### Work order
Sort through the data and copy the lines holding the word "lead".

(Collected data)
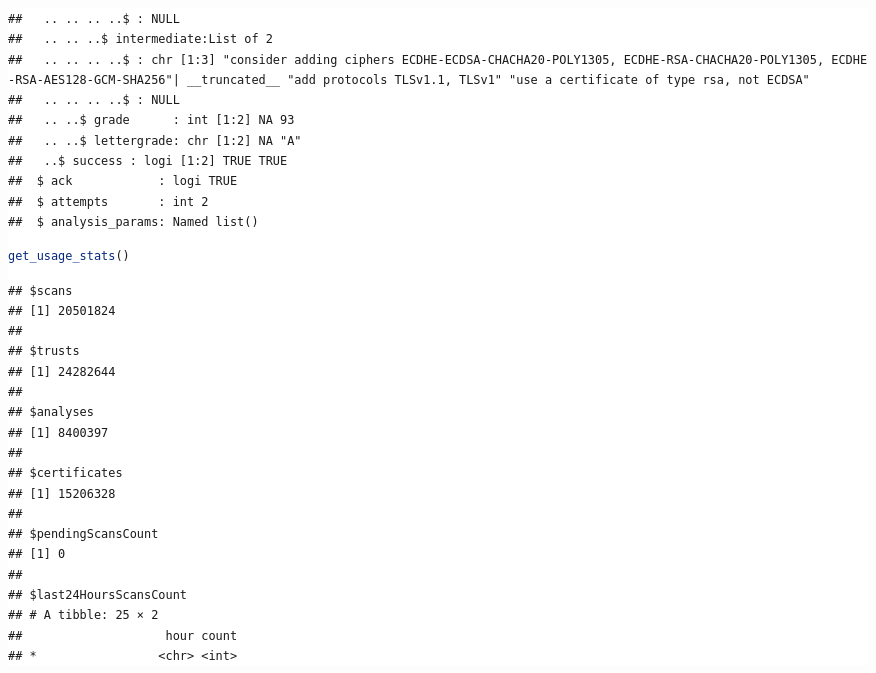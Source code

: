     ##   .. .. .. ..$ : NULL
    ##   .. .. ..$ intermediate:List of 2
    ##   .. .. .. ..$ : chr [1:3] "consider adding ciphers ECDHE-ECDSA-CHACHA20-POLY1305, ECDHE-RSA-CHACHA20-POLY1305, ECDHE-RSA-AES128-GCM-SHA256"| __truncated__ "add protocols TLSv1.1, TLSv1" "use a certificate of type rsa, not ECDSA"
    ##   .. .. .. ..$ : NULL
    ##   .. ..$ grade      : int [1:2] NA 93
    ##   .. ..$ lettergrade: chr [1:2] NA "A"
    ##   ..$ success : logi [1:2] TRUE TRUE
    ##  $ ack            : logi TRUE
    ##  $ attempts       : int 2
    ##  $ analysis_params: Named list()

``` r
get_usage_stats()
```

    ## $scans
    ## [1] 20501824
    ## 
    ## $trusts
    ## [1] 24282644
    ## 
    ## $analyses
    ## [1] 8400397
    ## 
    ## $certificates
    ## [1] 15206328
    ## 
    ## $pendingScansCount
    ## [1] 0
    ## 
    ## $last24HoursScansCount
    ## # A tibble: 25 × 2
    ##                    hour count
    ## *                 <chr> <int>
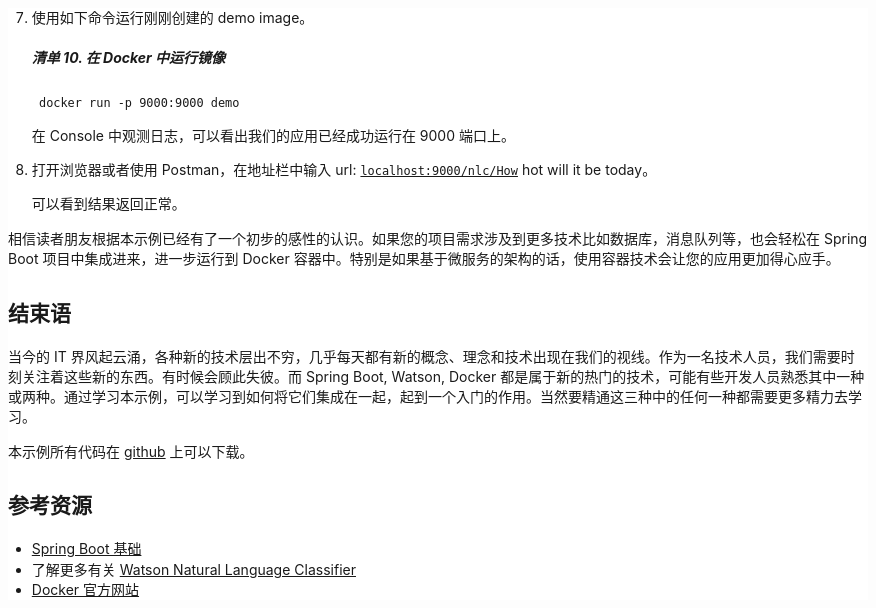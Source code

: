 7.  使用如下命令运行刚刚创建的 demo image。

    ##### 清单 10\. 在 Docker 中运行镜像

    ```
     docker run -p 9000:9000 demo 
    ```

    在 Console 中观测日志，可以看出我们的应用已经成功运行在 9000 端口上。

8.  打开浏览器或者使用 Postman，在地址栏中输入 url: [`localhost:9000/nlc/How`](http://localhost:9000/nlc/How) hot will it be today。

    可以看到结果返回正常。

相信读者朋友根据本示例已经有了一个初步的感性的认识。如果您的项目需求涉及到更多技术比如数据库，消息队列等，也会轻松在 Spring Boot 项目中集成进来，进一步运行到 Docker 容器中。特别是如果基于微服务的架构的话，使用容器技术会让您的应用更加得心应手。

## 结束语

当今的 IT 界风起云涌，各种新的技术层出不穷，几乎每天都有新的概念、理念和技术出现在我们的视线。作为一名技术人员，我们需要时刻关注着这些新的东西。有时候会顾此失彼。而 Spring Boot, Watson, Docker 都是属于新的热门的技术，可能有些开发人员熟悉其中一种或两种。通过学习本示例，可以学习到如何将它们集成在一起，起到一个入门的作用。当然要精通这三种中的任何一种都需要更多精力去学习。

本示例所有代码在 [github](https://github.com/SpringbootNLCDocker/demo) 上可以下载。

## 参考资源

*   [Spring Boot 基础](https://www.ibm.com/developerworks/cn/java/j-spring-boot-basics-perry/index.html)
*   了解更多有关 [Watson Natural Language Classifier](https://www.ibm.com/watson/services/natural-language-classifier/)
*   [Docker 官方网站](https://www.docker.com/)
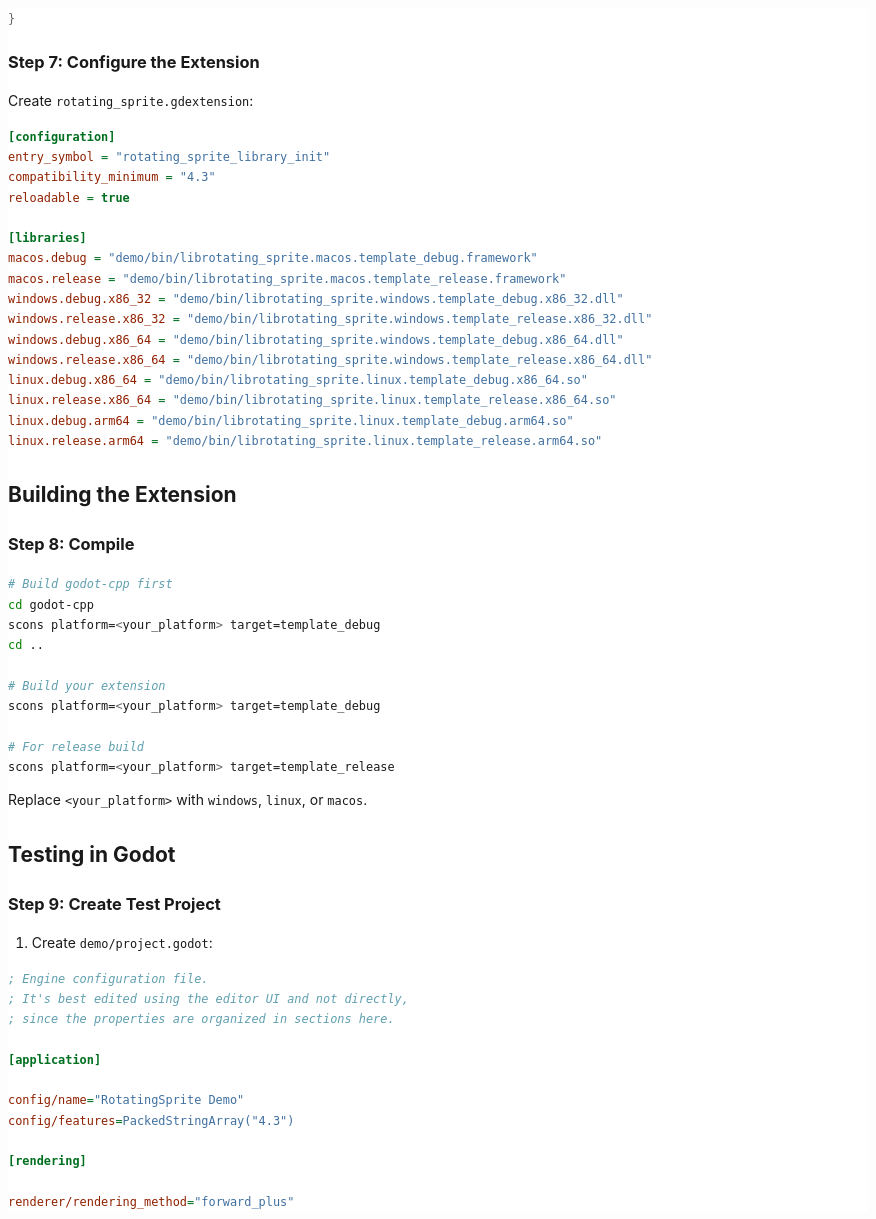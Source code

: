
 ```cpp
}
```

### Step 7: Configure the Extension

Create `rotating_sprite.gdextension`:

```ini
[configuration]
entry_symbol = "rotating_sprite_library_init"
compatibility_minimum = "4.3"
reloadable = true

[libraries]
macos.debug = "demo/bin/librotating_sprite.macos.template_debug.framework"
macos.release = "demo/bin/librotating_sprite.macos.template_release.framework"
windows.debug.x86_32 = "demo/bin/librotating_sprite.windows.template_debug.x86_32.dll"
windows.release.x86_32 = "demo/bin/librotating_sprite.windows.template_release.x86_32.dll"
windows.debug.x86_64 = "demo/bin/librotating_sprite.windows.template_debug.x86_64.dll"
windows.release.x86_64 = "demo/bin/librotating_sprite.windows.template_release.x86_64.dll"
linux.debug.x86_64 = "demo/bin/librotating_sprite.linux.template_debug.x86_64.so"
linux.release.x86_64 = "demo/bin/librotating_sprite.linux.template_release.x86_64.so"
linux.debug.arm64 = "demo/bin/librotating_sprite.linux.template_debug.arm64.so"
linux.release.arm64 = "demo/bin/librotating_sprite.linux.template_release.arm64.so"
```

## Building the Extension

### Step 8: Compile

```bash
# Build godot-cpp first
cd godot-cpp
scons platform=<your_platform> target=template_debug
cd ..

# Build your extension
scons platform=<your_platform> target=template_debug

# For release build
scons platform=<your_platform> target=template_release
```

Replace `<your_platform>` with `windows`, `linux`, or `macos`.

## Testing in Godot

### Step 9: Create Test Project

1. Create `demo/project.godot`:

```ini
; Engine configuration file.
; It's best edited using the editor UI and not directly,
; since the properties are organized in sections here.

[application]

config/name="RotatingSprite Demo"
config/features=PackedStringArray("4.3")

[rendering]

renderer/rendering_method="forward_plus"
```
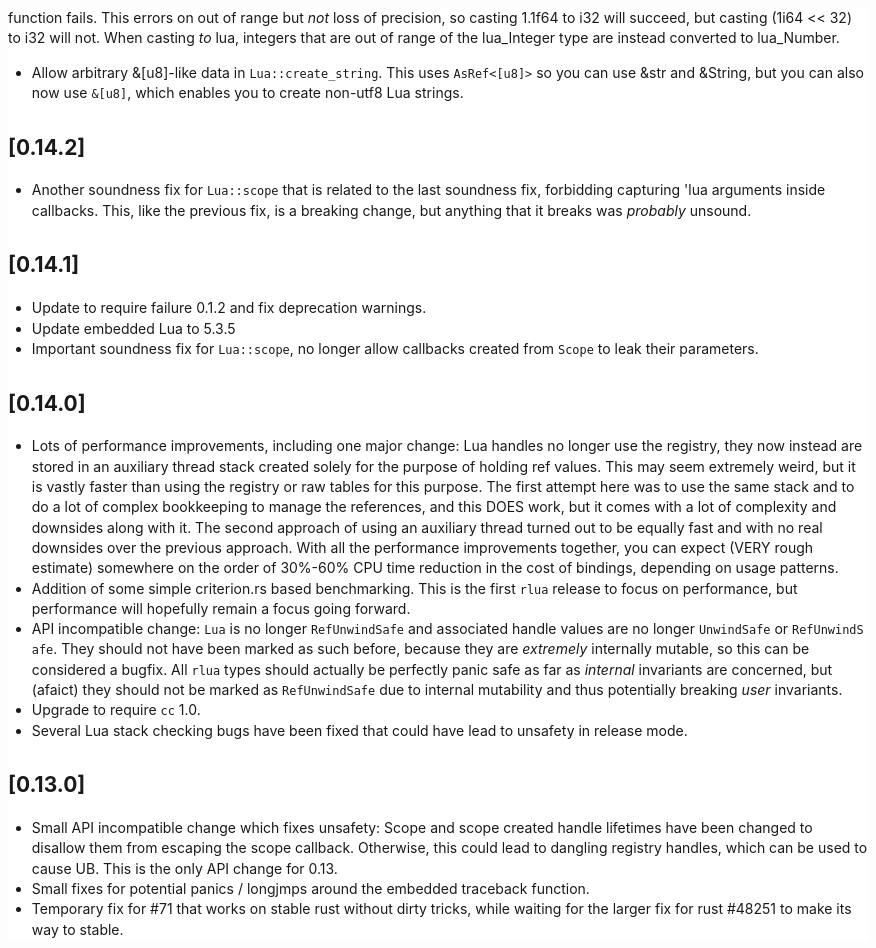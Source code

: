   function fails.  This errors on out of range but *not* loss of precision, so
  casting 1.1f64 to i32 will succeed, but casting (1i64 << 32) to i32 will not.
  When casting *to* lua, integers that are out of range of the lua_Integer type
  are instead converted to lua_Number.
- Allow arbitrary &[u8]-like data in `Lua::create_string`.  This uses
  `AsRef<[u8]>` so you can use &str and &String, but you can also now use
  `&[u8]`, which enables you to create non-utf8 Lua strings.

## [0.14.2]
- Another soundness fix for `Lua::scope` that is related to the last soundness
  fix, forbidding capturing 'lua arguments inside callbacks.  This, like the
  previous fix, is a breaking change, but anything that it breaks was *probably*
  unsound.

## [0.14.1]
- Update to require failure 0.1.2 and fix deprecation warnings.
- Update embedded Lua to 5.3.5
- Important soundness fix for `Lua::scope`, no longer allow callbacks created
  from `Scope` to leak their parameters.

## [0.14.0]
- Lots of performance improvements, including one major change: Lua handles no
  longer use the registry, they now instead are stored in an auxiliary thread
  stack created solely for the purpose of holding ref values.  This may seem
  extremely weird, but it is vastly faster than using the registry or raw tables
  for this purpose.  The first attempt here was to use the same stack and to do
  a lot of complex bookkeeping to manage the references, and this DOES work, but
  it comes with a lot of complexity and downsides along with it.  The second
  approach of using an auxiliary thread turned out to be equally fast and with
  no real downsides over the previous approach.  With all the performance
  improvements together, you can expect (VERY rough estimate) somewhere on the
  order of 30%-60% CPU time reduction in the cost of bindings, depending on
  usage patterns.
- Addition of some simple criterion.rs based benchmarking.  This is the first
  `rlua` release to focus on performance, but performance will hopefully remain
  a focus going forward.
- API incompatible change: `Lua` is no longer `RefUnwindSafe` and associated
  handle values are no longer `UnwindSafe` or `RefUnwindSafe`.  They should not
  have been marked as such before, because they are *extremely* internally
  mutable, so this can be considered a bugfix.  All `rlua` types should actually
  be perfectly panic safe as far as *internal* invariants are concerned, but
  (afaict) they should not be marked as `RefUnwindSafe` due to internal
  mutability and thus potentially breaking *user* invariants.
- Upgrade to require `cc` 1.0.
- Several Lua stack checking bugs have been fixed that could have lead to
  unsafety in release mode.

## [0.13.0]
- Small API incompatible change which fixes unsafety: Scope and scope created
  handle lifetimes have been changed to disallow them from escaping the scope
  callback.  Otherwise, this could lead to dangling registry handles, which can
  be used to cause UB.  This is the only API change for 0.13.
- Small fixes for potential panics / longjmps around the embedded traceback
  function.
- Temporary fix for #71 that works on stable rust without dirty tricks, while
  waiting for the larger fix for rust #48251 to make its way to stable.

### Task answer
- Several Lua stack checking bugs have been fixed that could have lead to
  callback.  Otherwise, this could lead to dangling registry handles, which can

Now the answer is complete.